Marketing ROI is a positive change in customer value: it is the delta of Customer Equity in relation to the cost of achieving it.

Formula for marketing ROI:

∆ = Customer Equity – Cost of the investment

The performance engine of marketing investment therefore consists of the “Customer Equity” (= sum of individual CLVs) from which the marketing investments are subtracted.

The ROI, on the other hand, is stimulated by customer attraction, development and retention.
If we look at this formula, we can see that increasing the CLV increases the customer equity and thus the marketing ROI.
If we keep the same investment cost but increase the Customer Equity, we can see that customer relationships create value. Customer Equity is therefore a real performance driver to maximize the ROI of a marketing campaign.

Rob Morgan & Shelby D. Hunt: Understanding
Relationship Interactions

Customer relationships are therefore a source of value. To understand this mechanism, it seems important to understand what a successful customer relationship is. Rob Morgan and Shelby D. Hunt propose in their work the Engagement-Trust Theory. In highlighting these two concepts, they propose a simple yet important equation:

Successful customer relationships = commitment + trust

This equation allows us to break down the principle of fruitful relationships, allowing cooperative behaviour, in order to identify the levers:

  • Commitment, i.e. the conviction that an ongoing relationship with a third party is so important that it justifies maximum effort to maintain it;
  • Trust, where a party has confidence in the reliability and integrity of a trading partner.

To create this commitment and trust, Morgan and Hunt identify three actions:

  1. The consolidation of relational, utilitarian, hedonic and symbolic benefits by eliciting client feelings of money economy, convenience, exploration, entertainment, distinction and belonging;
  2. The consolidation of the client’s shared values allowing him to identify himself and optimize his commitment;
  3. Avoiding opportunistic behaviours because when a client identifies such behaviours, his confidence decreases and so does the investment he makes in the relationship.

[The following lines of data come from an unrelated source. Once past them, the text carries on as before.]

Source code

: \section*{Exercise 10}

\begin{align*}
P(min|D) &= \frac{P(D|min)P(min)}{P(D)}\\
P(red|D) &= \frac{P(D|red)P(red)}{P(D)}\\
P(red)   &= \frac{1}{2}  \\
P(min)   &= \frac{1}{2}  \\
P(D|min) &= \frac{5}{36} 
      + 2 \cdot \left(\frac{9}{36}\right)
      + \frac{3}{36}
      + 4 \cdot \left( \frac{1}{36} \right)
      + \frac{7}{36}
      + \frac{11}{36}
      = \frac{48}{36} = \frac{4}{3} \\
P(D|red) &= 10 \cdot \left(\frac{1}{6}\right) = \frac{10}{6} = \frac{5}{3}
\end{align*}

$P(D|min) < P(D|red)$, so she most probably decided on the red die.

David A. Aaker and the brand equity

Therefore, “successful” relationships involve two entities: customers and brands. While customer equity has already been considered, brand equity is also a significant contributor. Based on the work of David Aaker, “Brand Equity” has a major impact on customer choice: faced with two strictly identical alternatives, the consumer directs his choice towards the alternative with the strongest brand equity.

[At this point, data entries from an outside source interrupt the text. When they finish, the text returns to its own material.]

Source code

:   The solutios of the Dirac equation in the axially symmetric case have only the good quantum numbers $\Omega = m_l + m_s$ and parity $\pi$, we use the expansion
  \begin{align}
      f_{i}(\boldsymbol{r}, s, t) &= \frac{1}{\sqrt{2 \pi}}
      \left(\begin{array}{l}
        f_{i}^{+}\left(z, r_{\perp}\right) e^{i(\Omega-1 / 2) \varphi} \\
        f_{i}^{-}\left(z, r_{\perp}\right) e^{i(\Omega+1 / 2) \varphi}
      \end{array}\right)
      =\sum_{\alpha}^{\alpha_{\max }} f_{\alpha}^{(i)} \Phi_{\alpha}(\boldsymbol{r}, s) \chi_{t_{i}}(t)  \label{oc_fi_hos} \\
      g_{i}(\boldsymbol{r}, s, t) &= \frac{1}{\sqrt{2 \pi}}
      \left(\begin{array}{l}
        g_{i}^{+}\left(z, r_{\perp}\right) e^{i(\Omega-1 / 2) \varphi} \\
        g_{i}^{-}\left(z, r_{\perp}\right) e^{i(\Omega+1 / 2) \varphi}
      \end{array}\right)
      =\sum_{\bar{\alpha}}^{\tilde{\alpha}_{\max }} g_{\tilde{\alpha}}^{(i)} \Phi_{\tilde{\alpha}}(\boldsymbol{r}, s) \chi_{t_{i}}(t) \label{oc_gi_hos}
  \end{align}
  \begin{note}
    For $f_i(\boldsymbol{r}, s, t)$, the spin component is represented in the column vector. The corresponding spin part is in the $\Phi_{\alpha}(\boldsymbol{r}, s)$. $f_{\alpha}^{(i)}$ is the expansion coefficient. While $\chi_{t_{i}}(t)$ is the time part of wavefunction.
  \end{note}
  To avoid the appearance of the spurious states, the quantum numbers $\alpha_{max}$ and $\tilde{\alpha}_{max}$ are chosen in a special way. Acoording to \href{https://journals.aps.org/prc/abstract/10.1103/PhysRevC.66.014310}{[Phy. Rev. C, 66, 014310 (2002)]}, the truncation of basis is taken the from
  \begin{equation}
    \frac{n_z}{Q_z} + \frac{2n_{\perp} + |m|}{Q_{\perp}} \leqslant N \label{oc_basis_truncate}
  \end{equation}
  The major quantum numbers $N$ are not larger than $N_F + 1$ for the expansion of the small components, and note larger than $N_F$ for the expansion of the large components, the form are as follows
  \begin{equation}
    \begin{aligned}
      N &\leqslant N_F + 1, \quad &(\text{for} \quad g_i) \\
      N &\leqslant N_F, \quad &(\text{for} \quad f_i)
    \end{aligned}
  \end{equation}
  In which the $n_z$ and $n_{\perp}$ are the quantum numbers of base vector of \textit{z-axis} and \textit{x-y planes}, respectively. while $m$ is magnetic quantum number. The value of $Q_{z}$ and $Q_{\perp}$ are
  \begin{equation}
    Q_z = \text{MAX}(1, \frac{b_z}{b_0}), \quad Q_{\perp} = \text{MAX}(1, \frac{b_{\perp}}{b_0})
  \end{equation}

David A. Aaker’s work questions us on the definition of a brand. The American Marketing Association (AMA) defines a brand as a name, term, design, logo, symbol, or combination of these elements that identifies a company’s products and services and differentiates it from its competitors. A brand thus allows customers to save time and energy in their choices. It serves as a guarantee of the quality of the product or service and allows the customer to optimize the best choice in the product category according to his or her own criteria.
The brand is therefore a company resource, an “asset” since it has a measurable value. This measurable value is the brand equity, i.e. the added value that the brand brings to a product.

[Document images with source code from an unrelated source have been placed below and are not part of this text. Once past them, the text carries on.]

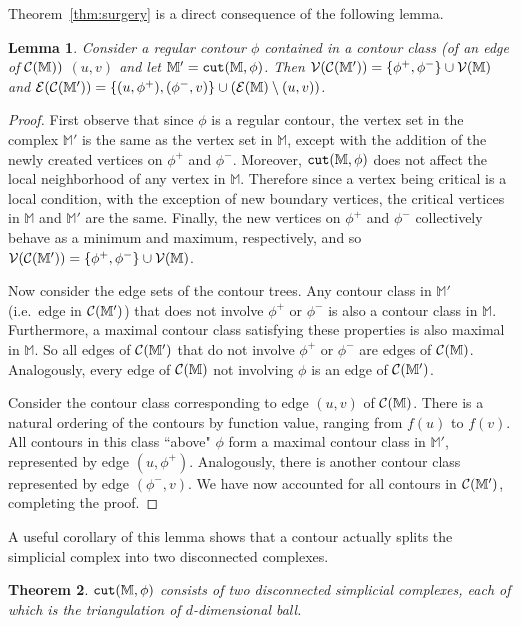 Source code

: \documentclass[11pt]{article}
\newtheorem{theorem}{Theorem}[section]
\newtheorem{lemma}[theorem]{Lemma}
\theoremstyle{definition}
\newcommand{\cC}{{\cal C}}
\newcommand{\cE}{{\cal E}}
\newcommand{\cV}{{\cal V}}
\newcommand{\MM}{\mathbb{M}}
\newcommand{\cut}{{\tt cut}}
\newcommand{\reeb}{\cC}
\begin{document}
Theorem~\ref{thm:surgery} is a direct consequence of the following lemma. 

\begin{lemma} \label{lem:cut} Consider a regular contour $\phi$ contained in a contour class (of an edge of $\reeb(\MM))$
$(u,v)$ and let $\MM' = \cut(\MM,\phi)$. Then $\cV(\reeb(\MM')) = \{\phi^+,\phi^-\} \cup \cV(\MM)$
and $\cE(\reeb(\MM')) = \{(u,\phi^+),(\phi^-,v)\} \cup (\cE(\MM) \setminus (u,v))$.
\end{lemma}

\begin{proof} First observe that since $\phi$ is a regular contour, the vertex set in the complex $\MM'$ is the same 
as the vertex set in $\MM$, except with the addition of the newly created vertices on $\phi^+$ and $\phi^-$.  
Moreover, $\cut(\MM,\phi)$ does not affect the local neighborhood of any vertex in $\MM$. 
Therefore since a vertex being critical is a local condition, with the exception of new boundary vertices, the 
critical vertices in $\MM$ and $\MM'$ are the same.  Finally, the new vertices on $\phi^+$ and $\phi^-$ 
collectively behave as a minimum and maximum, respectively, and so $\cV(\reeb(\MM')) = \{\phi^+,\phi^-\} \cup \cV(\MM)$.

Now consider the edge sets of the contour trees.  Any contour class in $\MM'$ (i.e.\ edge in $\cC(\MM')$) that does not involve $\phi^+$ or $\phi^-$ is also
a contour class in $\MM$. Furthermore, a maximal contour class satisfying these properties is also
maximal in $\MM$. So all edges of $\cC(\MM')$ that do not involve $\phi^+$ or $\phi^-$ are edges of $\cC(\MM)$.
Analogously, every edge of $\cC(\MM)$ not involving $\phi$ is an edge of $\cC(\MM')$.

Consider the contour class corresponding to edge $(u,v)$ of $\cC(\MM)$. There is a natural ordering
of the contours by function value, ranging from $f(u)$ to $f(v)$. All contours in this class ``above" $\phi$
form a maximal contour class in $\MM'$, represented by edge $(u,\phi^+)$. Analogously, there is another
contour class represented by edge $(\phi^-,v)$. We have now accounted for all contours in $\cC(\MM')$,
completing the proof.
\end{proof}

A useful corollary of this lemma shows that a contour actually splits the simplicial complex into
two disconnected complexes.

\begin{theorem} \label{thm:jordan} $\cut(\MM,\phi)$ consists of two
disconnected simplicial complexes, each of which
is the triangulation of $d$-dimensional ball.
\end{theorem}
\end{document}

To build a strong brand, it is necessary to develop an identity, the way marketers want the company to be perceived; and not just a brand image. Indeed, identity is different from image because brand image simply refers to the way the company is perceived by the customer. For David A. Aaker, the focus should not only be on the purely functional benefits of the product or service. It is necessary to take into account the emotions that the brand may evoke, its personality traits and symbols to better differentiate it from the competition.

Conclusion

It therefore seems that four main traits characterise strong brands and need to be worked on to better differentiate themselves from the competition: brand loyalty, brand awareness, perceived quality and brand associations. Reinforcing these main traits means increasing the value exchanged between the brand and the customer and, therefore, between the company and the customer.